Saham lapis kedua (Mid-Cap
Stocks) bisa dikatakan saham dalam kategori ini masih liquid wlaupun
kondisi fundamental perusahaan yang tercatat sebagai saham Mid-Cap Stocks
ini masih dalam tahap pengembangan. Adapun contoh saham-saham dalam kategori
ini adalah BBKP, BSDE, PWON, JFPA dan lain-lain. Dan yang terakhir adalah
saham-saham yang masuk dalam kategori Small-Cap Stocks yakni saham-saham
yang memiliki kapitalisasi perusahaan yang kecil. Biasnya saham-saham seperti
inilah yang menjadi sasaran bagi para spekulan pasar modal untuk mengintar gain
yang instan tapi juga risk yang cukup besar.
Penulis mencoba
menerjemahkan saham gorengan dari riset yang penulis lakukan pada media-media
online di Indonesia.
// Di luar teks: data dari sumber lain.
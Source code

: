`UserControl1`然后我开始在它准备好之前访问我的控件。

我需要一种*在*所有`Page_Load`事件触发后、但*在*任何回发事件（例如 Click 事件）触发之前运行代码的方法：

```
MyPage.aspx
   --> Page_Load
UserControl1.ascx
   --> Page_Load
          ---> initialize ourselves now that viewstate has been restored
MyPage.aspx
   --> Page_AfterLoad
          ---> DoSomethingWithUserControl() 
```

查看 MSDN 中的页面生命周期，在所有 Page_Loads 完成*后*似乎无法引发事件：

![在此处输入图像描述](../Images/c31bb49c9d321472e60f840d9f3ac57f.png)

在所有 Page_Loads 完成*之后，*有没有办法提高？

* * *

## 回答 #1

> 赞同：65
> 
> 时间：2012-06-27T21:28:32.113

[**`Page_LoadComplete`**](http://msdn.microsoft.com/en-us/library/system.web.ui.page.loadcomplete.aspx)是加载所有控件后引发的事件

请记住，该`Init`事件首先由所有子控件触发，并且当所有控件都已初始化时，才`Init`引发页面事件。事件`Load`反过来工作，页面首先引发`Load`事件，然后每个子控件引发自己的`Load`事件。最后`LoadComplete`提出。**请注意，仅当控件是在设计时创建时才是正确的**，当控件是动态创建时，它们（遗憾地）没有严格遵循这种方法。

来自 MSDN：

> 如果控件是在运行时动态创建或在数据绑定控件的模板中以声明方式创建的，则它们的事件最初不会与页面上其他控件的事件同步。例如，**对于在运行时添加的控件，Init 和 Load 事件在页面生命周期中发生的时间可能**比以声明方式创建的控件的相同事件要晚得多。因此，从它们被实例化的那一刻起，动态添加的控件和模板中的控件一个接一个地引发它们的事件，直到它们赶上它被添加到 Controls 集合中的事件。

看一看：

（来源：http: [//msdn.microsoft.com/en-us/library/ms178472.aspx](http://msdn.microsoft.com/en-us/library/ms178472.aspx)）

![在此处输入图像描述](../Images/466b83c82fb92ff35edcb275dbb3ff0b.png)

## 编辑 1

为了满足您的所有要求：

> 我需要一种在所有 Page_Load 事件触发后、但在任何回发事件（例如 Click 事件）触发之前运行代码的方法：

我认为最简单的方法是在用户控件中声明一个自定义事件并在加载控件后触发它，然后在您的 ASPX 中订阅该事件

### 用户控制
Salah saatunya adalah CNBC Indonesia yang mengartikan
saham gorengan adalah saham-saham yang kenaikan dan penurunannya diluar
kebiasaan pada umumnya karena pergerakan saham-saham ini direkayasa oleh pelaku
pasar dengan tujuan dan maksud tertentu.[1]
Istilah saham gorengan
diambil dari jajanan khas Indonesia yakni “gorengan” yang sering kita
dapati dipinggir jalan atau diwarung-warung makan masyarakat. Gorengan identik
dengan kandungan minyaknya yang bisa membuat kolestrol bagi para penikmatnya
jika mengonsumsi dalam jumah yang banyak dengan waktu yang lama. Istilah
gorengan ini kemudian dianalogikan kepada saham-saham yang memiliki marketcap
yang kecil dengan pergerakan yang berpluktuatif. Jika terlalu banyak membeli
saham-saham gorengan, maka tidak menutup kemungkinan kita akan mengalami
potensi kerugian yang cukup besar (floating loss) dalam portofolio kita, inilah
yang dimaksud kolestrol oleh par pelaku pasar di Bursa Efek Indonesia.[2]
[1] Berutu, Ali Geno. "PUMP AND DOWN IN JIWASRAYA INVESTATION AND THE ABSENCE OF ISLAMIC ECONOMY LAW PRINCIPLES." Jurisdictie: Jurnal Hukum dan Syariah 11, no. 2 (2020): 328-351.
CNBCIndonesia,
“Apa Itu Saham Gorengan? Ini Definisi, Ciri-ciri, dan Tipsnya,” diakses 15
Januari 2020,
https://www.cnbcindonesia.com/investment/20200102162008-21-127172/apa-itu-saham-gorengan-ini-definisi-ciri-ciri-dan-tipsnya.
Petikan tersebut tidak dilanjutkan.